(Collection entries)
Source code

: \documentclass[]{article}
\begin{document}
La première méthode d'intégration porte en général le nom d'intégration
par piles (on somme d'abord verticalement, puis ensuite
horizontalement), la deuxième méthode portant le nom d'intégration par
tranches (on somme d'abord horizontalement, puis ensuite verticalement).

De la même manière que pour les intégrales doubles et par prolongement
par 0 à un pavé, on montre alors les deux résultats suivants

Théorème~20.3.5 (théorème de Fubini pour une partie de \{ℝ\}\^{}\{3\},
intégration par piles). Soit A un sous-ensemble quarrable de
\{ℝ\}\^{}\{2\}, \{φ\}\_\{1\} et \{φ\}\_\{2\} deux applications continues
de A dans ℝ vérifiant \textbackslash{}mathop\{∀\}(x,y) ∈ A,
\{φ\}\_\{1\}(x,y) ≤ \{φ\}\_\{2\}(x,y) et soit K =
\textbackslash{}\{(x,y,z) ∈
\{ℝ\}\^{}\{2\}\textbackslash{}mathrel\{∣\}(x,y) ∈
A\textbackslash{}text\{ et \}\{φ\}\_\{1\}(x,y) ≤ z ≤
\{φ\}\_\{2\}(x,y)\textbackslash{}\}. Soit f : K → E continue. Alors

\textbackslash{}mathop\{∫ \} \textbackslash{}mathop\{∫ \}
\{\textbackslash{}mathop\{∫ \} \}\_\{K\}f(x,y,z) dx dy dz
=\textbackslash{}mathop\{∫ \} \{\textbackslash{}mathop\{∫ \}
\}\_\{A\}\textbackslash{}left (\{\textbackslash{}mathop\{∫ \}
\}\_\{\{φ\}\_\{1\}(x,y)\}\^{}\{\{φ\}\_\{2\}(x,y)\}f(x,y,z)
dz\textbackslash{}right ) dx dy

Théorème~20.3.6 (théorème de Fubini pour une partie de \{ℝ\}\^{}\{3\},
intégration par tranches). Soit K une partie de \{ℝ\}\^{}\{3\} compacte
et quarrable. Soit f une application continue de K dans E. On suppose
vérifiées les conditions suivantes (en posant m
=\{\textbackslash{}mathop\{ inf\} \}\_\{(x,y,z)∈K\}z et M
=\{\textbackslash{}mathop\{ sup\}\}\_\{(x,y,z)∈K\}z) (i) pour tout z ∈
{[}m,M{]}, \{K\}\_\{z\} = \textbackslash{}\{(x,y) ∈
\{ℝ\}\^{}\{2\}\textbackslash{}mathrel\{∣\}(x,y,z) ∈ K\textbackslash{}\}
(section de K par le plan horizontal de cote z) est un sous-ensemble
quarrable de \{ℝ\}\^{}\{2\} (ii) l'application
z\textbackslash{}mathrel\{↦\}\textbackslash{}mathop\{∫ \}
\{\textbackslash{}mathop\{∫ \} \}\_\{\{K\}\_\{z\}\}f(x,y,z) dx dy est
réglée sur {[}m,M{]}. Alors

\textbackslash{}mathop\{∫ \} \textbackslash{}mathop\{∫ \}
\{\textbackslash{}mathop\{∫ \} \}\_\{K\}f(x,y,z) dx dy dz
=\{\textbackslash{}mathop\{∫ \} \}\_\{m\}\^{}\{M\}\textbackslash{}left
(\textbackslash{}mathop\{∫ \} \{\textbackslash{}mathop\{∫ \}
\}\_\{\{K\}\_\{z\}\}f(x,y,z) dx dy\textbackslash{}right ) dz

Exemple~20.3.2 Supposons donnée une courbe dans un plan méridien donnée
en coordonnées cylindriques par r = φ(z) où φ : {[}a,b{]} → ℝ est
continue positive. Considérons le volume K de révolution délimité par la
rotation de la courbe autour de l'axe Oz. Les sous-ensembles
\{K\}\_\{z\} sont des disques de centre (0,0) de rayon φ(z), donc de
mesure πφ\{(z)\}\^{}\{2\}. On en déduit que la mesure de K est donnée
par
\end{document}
--
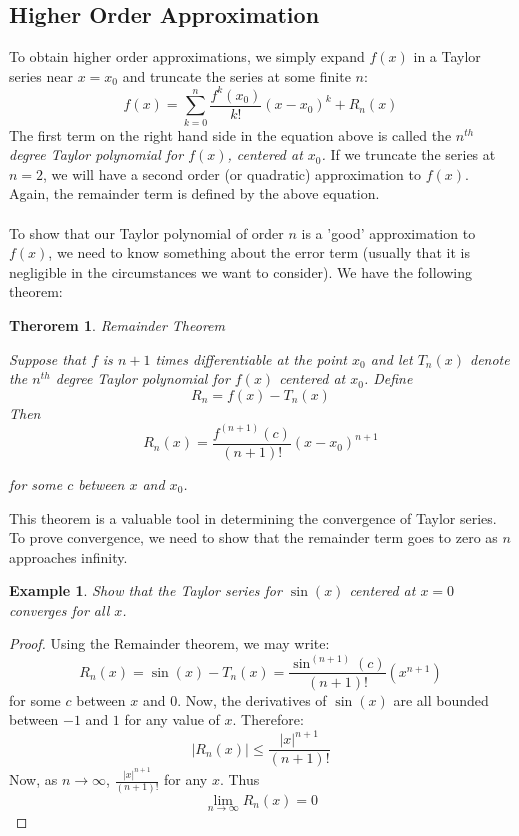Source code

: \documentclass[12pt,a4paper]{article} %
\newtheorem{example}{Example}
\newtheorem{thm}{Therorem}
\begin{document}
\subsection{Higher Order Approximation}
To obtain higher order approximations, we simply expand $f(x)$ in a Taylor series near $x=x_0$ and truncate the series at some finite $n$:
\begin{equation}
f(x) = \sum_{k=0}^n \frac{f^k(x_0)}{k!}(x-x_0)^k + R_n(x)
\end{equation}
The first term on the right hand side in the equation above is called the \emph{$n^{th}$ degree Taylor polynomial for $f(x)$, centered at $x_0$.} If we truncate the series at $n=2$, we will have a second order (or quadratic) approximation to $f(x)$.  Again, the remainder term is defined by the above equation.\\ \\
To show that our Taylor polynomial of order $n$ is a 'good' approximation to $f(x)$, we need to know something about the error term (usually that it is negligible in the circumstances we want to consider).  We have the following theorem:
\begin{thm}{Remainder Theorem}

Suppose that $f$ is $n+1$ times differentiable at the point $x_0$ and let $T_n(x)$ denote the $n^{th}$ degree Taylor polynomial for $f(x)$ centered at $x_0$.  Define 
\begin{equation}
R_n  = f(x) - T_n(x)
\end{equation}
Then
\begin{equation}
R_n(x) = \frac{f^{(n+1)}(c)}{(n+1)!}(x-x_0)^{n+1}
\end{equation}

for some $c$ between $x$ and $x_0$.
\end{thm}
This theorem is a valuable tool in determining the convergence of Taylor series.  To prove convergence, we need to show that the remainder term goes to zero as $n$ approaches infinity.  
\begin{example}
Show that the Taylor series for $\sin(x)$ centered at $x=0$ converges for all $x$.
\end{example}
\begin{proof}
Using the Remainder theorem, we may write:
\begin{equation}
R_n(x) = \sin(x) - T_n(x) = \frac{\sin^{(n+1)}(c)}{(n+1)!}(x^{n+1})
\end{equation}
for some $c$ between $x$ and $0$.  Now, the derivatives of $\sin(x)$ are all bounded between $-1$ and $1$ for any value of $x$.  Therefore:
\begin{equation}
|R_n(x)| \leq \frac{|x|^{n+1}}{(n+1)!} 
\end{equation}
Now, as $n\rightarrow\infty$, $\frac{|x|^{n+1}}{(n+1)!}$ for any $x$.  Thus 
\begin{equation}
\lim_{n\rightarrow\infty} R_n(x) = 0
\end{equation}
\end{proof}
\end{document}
...
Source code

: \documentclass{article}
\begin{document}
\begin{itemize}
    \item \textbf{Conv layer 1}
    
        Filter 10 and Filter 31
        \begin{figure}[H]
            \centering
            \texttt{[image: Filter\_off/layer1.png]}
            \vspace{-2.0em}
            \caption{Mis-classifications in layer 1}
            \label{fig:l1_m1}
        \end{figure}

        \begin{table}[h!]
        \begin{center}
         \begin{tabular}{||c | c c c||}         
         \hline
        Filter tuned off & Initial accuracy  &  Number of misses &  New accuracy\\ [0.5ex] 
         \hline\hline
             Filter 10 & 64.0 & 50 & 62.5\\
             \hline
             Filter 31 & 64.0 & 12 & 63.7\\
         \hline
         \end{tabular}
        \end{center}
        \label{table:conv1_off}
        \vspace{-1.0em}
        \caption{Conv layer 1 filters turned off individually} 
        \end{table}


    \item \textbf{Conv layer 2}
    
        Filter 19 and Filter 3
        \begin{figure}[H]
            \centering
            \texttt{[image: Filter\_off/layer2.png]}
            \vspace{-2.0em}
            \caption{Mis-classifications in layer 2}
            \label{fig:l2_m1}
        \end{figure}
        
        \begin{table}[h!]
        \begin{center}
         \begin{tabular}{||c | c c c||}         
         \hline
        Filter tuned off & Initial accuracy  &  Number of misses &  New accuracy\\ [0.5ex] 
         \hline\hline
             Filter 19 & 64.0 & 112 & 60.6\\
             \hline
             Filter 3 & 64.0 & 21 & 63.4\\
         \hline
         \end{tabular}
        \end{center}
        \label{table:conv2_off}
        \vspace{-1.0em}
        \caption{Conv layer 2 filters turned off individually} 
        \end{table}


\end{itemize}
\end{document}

PROMPT:
If a line in the records has the word "article", copy that line.

FINISHED TASK:
: \documentclass[]{article}
: \documentclass[12pt,a4paper]{article} %
: \documentclass{article}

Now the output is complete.